The estat vif Command - Linear Regression Post-estimation

The estat vif command calculates the variance inflation factors (VIFs) for the independent variables in your model. The VIF is the ratio of variance in a model with multiple independent variables (MV), compared to a model with only one independent variable (OV) – MV/OV. It is used to test for multicollinearity, which is where two independent variables correlate to each other and can be used to reliably predict each other.

If there is multicollinearity between 2 or more independent variables in your model, it means those variables are not truly independent. An OLS linear regression examines the relationship between the dependent variable and each of the independent variables separately. The regression coefficient for an independent variable represents the average change in the dependent variable for each 1 unit change in the independent variable. This change assumes all other independent variables are kept constant. Multicollinearity interferes with this assumption, as there is now at least one other independent variable that is not remaining constant when it should be.

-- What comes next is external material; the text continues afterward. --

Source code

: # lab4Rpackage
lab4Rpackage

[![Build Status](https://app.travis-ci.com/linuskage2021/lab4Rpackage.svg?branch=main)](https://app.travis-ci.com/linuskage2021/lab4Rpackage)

The most common cause of multicollinearity arises because you have included several independent variables that are ultimately measuring the same thing. For example, you have an independent variable for unemployment rate and another for the number of job applications made for entry-level positions. Both these variables are ultimately measuring the number of unemployed people, and will both go up or down accordingly. For this kind of multicollinearity you should decide which variable is best representing the relationships you are investigating. You can then remove the other similar variables from your model.

Another cause of multicollinearity is when two variables are proportionally related to each other. For example, you have an independent variable that measures a person’s height, and another that measures a person’s weight. These variables are proportionally related to each other, in that invariably a person with a higher weight is likely to be taller, compared with a person with a smaller weight who is likely to be shorter. In this case the variables are not simply different ways of measuring the same thing, so it is not always appropriate to just drop one of them from the model. What you may be able to do instead is convert these two variables into one variable that measures both at the same time. In the example above, a neat way of measuring a person’s height and weight in the same variable is to use their Body Mass Index (BMI) instead, as this is calculated off a person’s height and weight.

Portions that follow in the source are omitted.